Start of Exercise data

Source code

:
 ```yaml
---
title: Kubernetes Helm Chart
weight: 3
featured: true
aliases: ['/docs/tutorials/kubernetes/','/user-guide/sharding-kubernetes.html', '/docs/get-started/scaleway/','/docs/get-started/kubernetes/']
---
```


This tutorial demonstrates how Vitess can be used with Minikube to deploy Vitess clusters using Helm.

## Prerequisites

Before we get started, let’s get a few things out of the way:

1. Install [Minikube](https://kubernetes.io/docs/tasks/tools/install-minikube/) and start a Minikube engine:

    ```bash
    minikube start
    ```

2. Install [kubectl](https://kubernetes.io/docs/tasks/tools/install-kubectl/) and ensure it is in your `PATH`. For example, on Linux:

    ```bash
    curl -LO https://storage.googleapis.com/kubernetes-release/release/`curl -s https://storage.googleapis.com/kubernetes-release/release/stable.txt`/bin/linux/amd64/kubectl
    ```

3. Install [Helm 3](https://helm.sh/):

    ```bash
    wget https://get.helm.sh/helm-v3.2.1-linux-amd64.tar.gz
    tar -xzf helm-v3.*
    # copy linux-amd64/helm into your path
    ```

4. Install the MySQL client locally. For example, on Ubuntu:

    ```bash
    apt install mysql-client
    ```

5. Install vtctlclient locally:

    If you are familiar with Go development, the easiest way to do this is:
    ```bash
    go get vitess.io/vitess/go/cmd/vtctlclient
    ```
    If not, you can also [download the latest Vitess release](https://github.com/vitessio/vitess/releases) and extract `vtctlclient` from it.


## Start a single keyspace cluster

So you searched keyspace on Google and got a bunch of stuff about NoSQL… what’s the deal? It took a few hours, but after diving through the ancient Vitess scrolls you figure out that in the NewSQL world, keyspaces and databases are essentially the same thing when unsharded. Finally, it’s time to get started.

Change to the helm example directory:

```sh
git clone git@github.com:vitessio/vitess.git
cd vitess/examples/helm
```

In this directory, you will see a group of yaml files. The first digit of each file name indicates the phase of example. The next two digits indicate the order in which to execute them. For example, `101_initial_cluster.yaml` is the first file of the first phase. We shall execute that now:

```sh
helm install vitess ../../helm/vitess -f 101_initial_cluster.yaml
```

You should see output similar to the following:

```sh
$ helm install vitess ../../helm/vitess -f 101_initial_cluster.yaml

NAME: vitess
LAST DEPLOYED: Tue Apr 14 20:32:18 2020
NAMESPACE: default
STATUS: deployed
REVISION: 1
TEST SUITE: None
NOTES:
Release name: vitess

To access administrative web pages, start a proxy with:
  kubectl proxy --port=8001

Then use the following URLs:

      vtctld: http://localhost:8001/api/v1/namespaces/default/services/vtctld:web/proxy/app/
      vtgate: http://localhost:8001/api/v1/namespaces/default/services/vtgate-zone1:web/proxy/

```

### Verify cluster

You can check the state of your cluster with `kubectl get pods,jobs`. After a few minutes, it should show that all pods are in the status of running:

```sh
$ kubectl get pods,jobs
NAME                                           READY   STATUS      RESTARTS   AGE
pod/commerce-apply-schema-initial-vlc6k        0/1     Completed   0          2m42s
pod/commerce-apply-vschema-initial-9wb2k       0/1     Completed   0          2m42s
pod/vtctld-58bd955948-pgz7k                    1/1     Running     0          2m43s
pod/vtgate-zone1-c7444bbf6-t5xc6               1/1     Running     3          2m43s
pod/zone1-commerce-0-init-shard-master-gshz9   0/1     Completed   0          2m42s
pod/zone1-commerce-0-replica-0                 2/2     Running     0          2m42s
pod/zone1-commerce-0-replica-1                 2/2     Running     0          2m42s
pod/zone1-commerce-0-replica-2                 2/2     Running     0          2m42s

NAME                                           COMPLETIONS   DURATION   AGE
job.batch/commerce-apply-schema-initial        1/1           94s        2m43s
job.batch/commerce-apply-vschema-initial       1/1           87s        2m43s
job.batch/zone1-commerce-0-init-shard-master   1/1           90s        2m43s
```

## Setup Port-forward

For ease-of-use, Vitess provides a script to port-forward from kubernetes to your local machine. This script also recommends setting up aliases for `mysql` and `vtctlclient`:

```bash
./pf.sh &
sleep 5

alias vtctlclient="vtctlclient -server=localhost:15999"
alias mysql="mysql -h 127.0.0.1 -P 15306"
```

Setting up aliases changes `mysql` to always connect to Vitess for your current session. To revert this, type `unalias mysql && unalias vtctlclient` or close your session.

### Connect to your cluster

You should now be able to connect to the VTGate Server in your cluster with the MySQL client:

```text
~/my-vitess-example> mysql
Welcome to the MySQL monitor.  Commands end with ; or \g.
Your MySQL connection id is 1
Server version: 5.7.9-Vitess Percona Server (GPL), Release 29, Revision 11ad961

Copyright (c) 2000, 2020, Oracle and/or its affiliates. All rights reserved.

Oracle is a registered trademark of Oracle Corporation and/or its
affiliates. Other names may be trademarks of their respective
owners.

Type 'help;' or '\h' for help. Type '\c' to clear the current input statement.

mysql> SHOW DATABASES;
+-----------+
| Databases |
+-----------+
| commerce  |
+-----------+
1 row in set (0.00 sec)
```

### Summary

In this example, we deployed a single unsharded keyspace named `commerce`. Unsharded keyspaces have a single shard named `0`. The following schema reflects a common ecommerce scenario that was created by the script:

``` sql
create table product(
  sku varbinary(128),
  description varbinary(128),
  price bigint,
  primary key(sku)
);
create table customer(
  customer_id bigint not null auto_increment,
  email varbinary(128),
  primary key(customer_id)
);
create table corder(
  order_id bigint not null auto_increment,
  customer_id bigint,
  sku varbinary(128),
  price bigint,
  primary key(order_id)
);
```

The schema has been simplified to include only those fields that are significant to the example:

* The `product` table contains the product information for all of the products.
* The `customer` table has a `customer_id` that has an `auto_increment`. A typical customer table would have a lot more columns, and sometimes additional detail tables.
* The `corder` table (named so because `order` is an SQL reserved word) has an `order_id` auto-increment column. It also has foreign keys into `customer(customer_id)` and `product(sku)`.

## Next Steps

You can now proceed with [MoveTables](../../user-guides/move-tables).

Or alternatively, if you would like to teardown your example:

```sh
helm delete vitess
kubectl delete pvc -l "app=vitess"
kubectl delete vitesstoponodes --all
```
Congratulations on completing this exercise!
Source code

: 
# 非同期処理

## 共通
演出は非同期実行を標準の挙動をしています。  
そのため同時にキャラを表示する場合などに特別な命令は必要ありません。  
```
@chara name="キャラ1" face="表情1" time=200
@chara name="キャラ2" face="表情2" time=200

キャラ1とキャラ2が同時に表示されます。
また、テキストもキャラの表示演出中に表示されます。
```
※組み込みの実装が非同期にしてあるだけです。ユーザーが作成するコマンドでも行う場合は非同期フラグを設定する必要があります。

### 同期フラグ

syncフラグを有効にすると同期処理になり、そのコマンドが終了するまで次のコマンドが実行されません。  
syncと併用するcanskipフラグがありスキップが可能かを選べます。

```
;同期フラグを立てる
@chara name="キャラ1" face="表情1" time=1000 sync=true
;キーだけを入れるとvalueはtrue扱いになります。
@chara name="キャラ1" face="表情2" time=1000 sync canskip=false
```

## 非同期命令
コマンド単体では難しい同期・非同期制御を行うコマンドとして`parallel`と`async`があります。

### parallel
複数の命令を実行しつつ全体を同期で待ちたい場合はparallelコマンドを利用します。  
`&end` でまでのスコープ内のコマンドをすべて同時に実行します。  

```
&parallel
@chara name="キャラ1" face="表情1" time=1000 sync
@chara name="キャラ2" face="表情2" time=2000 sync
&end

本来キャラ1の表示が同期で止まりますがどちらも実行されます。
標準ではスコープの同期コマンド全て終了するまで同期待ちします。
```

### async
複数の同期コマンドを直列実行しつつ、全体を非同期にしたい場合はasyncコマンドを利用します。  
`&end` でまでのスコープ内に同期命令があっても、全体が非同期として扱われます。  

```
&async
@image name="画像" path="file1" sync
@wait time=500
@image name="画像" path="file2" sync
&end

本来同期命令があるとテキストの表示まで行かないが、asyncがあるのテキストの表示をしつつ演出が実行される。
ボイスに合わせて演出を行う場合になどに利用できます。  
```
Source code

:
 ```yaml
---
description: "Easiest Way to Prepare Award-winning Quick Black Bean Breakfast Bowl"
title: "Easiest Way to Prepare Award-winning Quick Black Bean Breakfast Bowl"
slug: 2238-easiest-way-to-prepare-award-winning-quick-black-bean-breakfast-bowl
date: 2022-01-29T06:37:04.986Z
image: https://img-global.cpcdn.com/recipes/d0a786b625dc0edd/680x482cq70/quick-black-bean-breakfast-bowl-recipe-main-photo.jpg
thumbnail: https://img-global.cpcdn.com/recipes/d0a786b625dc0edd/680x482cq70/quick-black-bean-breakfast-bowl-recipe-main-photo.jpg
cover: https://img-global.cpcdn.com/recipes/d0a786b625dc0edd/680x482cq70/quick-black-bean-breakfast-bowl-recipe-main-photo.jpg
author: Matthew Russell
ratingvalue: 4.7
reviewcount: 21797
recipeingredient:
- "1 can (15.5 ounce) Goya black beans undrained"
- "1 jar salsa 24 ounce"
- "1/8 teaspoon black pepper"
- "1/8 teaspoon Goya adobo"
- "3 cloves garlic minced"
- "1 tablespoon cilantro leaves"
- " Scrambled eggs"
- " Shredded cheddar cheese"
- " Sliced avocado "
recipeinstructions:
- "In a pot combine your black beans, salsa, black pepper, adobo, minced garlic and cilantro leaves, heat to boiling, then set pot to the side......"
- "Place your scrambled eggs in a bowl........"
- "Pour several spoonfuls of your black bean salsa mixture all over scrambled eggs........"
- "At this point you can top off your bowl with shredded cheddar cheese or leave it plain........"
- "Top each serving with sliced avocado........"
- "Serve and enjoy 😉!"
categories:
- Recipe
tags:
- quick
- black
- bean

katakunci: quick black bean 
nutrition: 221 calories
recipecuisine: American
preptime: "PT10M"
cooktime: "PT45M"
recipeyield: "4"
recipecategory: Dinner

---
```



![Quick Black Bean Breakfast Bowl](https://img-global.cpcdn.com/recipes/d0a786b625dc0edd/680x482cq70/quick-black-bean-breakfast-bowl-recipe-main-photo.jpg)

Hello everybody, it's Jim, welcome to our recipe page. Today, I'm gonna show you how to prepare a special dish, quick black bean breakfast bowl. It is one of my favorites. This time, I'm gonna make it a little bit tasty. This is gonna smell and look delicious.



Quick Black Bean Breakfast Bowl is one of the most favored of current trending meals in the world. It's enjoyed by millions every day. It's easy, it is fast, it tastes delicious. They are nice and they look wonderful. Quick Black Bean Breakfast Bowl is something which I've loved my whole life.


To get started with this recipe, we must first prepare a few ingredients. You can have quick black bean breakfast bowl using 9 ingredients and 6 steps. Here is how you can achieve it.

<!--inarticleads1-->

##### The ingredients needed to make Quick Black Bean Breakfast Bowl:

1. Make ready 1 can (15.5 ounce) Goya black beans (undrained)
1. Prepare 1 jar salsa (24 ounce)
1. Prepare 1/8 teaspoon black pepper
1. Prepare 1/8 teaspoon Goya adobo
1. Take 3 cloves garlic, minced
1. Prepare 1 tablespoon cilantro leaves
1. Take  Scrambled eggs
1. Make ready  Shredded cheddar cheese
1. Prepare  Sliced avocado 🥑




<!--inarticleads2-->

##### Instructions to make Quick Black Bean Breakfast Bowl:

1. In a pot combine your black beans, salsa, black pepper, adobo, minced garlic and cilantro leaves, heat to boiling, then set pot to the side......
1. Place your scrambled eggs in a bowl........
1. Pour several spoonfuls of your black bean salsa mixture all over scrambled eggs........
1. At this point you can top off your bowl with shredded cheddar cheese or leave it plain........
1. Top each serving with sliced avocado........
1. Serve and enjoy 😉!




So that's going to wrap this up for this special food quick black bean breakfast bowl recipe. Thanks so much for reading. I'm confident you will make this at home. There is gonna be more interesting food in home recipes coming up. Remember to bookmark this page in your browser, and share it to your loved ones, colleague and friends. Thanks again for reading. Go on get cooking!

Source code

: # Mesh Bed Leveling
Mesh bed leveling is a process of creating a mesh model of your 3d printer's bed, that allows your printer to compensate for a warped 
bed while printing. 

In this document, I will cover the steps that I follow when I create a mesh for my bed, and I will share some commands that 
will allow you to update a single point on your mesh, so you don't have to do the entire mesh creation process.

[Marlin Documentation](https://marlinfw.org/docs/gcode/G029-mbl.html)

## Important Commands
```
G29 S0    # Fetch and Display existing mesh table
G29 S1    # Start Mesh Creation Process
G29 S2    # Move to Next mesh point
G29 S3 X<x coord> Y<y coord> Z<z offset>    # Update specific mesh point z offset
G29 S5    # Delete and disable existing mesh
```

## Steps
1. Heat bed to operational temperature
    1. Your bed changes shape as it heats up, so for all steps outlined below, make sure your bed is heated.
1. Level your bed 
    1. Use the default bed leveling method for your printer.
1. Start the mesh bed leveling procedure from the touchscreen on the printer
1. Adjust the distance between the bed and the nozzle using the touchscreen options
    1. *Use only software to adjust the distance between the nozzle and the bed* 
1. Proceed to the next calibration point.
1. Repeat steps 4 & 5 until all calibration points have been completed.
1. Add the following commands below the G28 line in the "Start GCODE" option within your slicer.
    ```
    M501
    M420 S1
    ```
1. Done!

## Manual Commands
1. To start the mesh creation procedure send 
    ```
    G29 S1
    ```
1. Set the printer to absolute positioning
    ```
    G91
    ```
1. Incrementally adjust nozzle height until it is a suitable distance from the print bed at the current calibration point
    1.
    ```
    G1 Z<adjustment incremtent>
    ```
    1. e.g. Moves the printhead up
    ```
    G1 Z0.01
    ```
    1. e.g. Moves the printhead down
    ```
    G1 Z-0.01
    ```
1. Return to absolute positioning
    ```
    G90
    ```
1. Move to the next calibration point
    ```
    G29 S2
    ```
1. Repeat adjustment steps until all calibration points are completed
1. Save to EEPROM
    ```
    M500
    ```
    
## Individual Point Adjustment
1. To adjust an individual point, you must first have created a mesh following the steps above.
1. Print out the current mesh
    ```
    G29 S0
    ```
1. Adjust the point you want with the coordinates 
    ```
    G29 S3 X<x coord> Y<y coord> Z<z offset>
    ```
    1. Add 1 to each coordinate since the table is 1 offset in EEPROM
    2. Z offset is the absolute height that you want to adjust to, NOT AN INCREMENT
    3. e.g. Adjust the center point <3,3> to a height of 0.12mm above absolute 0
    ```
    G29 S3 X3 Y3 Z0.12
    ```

End of Exercise data

▶ [Your instructions] Where the line with "So you searched" ends, your copy should end too; please return exactly the lines from the first line of the data through it.

▶ [Written answer]
Source code

:
 ```yaml
---
title: Kubernetes Helm Chart
weight: 3
featured: true
aliases: ['/docs/tutorials/kubernetes/','/user-guide/sharding-kubernetes.html', '/docs/get-started/scaleway/','/docs/get-started/kubernetes/']
---
```


This tutorial demonstrates how Vitess can be used with Minikube to deploy Vitess clusters using Helm.

## Prerequisites

Before we get started, let’s get a few things out of the way:

1. Install [Minikube](https://kubernetes.io/docs/tasks/tools/install-minikube/) and start a Minikube engine:

    ```bash
    minikube start
    ```

2. Install [kubectl](https://kubernetes.io/docs/tasks/tools/install-kubectl/) and ensure it is in your `PATH`. For example, on Linux:

    ```bash
    curl -LO https://storage.googleapis.com/kubernetes-release/release/`curl -s https://storage.googleapis.com/kubernetes-release/release/stable.txt`/bin/linux/amd64/kubectl
    ```

3. Install [Helm 3](https://helm.sh/):

    ```bash
    wget https://get.helm.sh/helm-v3.2.1-linux-amd64.tar.gz
    tar -xzf helm-v3.*
    # copy linux-amd64/helm into your path
    ```

4. Install the MySQL client locally. For example, on Ubuntu:

    ```bash
    apt install mysql-client
    ```

5. Install vtctlclient locally:

    If you are familiar with Go development, the easiest way to do this is:
    ```bash
    go get vitess.io/vitess/go/cmd/vtctlclient
    ```
    If not, you can also [download the latest Vitess release](https://github.com/vitessio/vitess/releases) and extract `vtctlclient` from it.


## Start a single keyspace cluster

So you searched keyspace on Google and got a bunch of stuff about NoSQL… what’s the deal? It took a few hours, but after diving through the ancient Vitess scrolls you figure out that in the NewSQL world, keyspaces and databases are essentially the same thing when unsharded. Finally, it’s time to get started.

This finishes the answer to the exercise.